Ken Butler is an artist and musician whose Hybrid musical instruments, performances and other works explore the interaction and transformation of common and uncommon objects, altered images, and sounds as function and form collide in the intersection of art and music.
Butler is internationally recognized as an innovator of experimental musical instruments created from diverse materials including tools, sports equipment, and household objects. The idea of bricolage, essentially using whatever is “at hand”, is at the center of his art, encompassing a wide range of practice that combines assemblage art, live music, instrument design, performance art, theater, sculpture, installation, photography, film/video, graphic design, drawing, and collage.
Ken Butler studied viola as a child and maintained an interest in music while studying visual arts in France, at Colorado College, and Portland State University where he completed his MFA in painting.
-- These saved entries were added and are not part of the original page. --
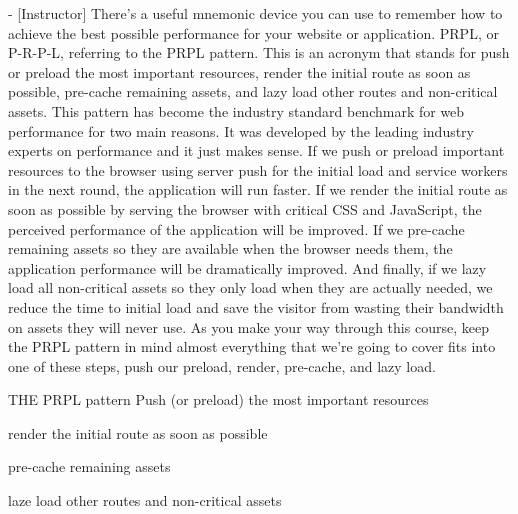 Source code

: - [Instructor] There's a useful mnemonic device you can use to remember how to 
achieve the best possible performance for your website or application. PRPL, or 
P-R-P-L, referring to the PRPL pattern. This is an acronym that stands for push or
preload the most important resources, render the initial route as soon as possible, 
pre-cache remaining assets, and lazy load other routes and non-critical assets. 
This pattern has become the industry standard benchmark for web performance for two
main reasons. It was developed by the leading industry experts on performance and 
it just makes sense. If we push or preload important resources to the browser using
server push for the initial load and service workers in the next round, the 
application will run faster. If we render the initial route as soon as possible by 
serving the browser with critical CSS and JavaScript, the perceived performance of
the application will be improved. If we pre-cache remaining assets so they are 
available when the browser needs them, the application performance will be 
dramatically improved. And finally, if we lazy load all non-critical assets so 
they only load when they are actually needed, we reduce the time to initial load
and save the visitor from wasting their bandwidth on assets they will never use.
As you make your way through this course, keep the PRPL pattern in mind 
almost everything that we're going to cover fits into one of these steps, push
our preload, render, pre-cache, and lazy load.


THE PRPL pattern 
  Push (or preload) the most important resources 

  render the initial route as soon as possible 

  pre-cache remaining assets 

  laze load other routes and non-critical assets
He has been featured in exhibitions and performances worldwide including The Stedelijk Museum in Amsterdam, The Prada Foundation in Venice (as part of the “Art or Sound” exhibition at the Venice Biennale in 2014), The State Hermitage Museum in St. Petersburg, Mass Moca, and The Kitchen, The Brooklyn Museum, Lincoln Center and The Metropolitan Museum in New York City as well as in Canada, South America, Thailand, and Japan.
His works have been reviewed in The New York Times, The Village Voice, Artforum, Smithsonian, and Sculpture Magazine and have been featured on PBS, CNN, MTV, and NBC, including a live appearance on The Tonight Show. Awards include fellowships from the Oregon Arts Commission, the New York Foundation for the Arts, the National Endowment for the Arts, and the Pollack/Krasner Foundation. He won first prize in the 2016 international Guthman Musical Instrument Competition at Georgia Tech University.
Butler has performed with John Zorn, Laurie Anderson, David Van Tieghem, Butch Morris, The Soldier String Quartet, Matt Darriau’s Paradox Trio, The Tonight Show Band, and The Master Gnawa musicians of Morocco. His CD, Voices of Anxious Objects is on Tzadik records.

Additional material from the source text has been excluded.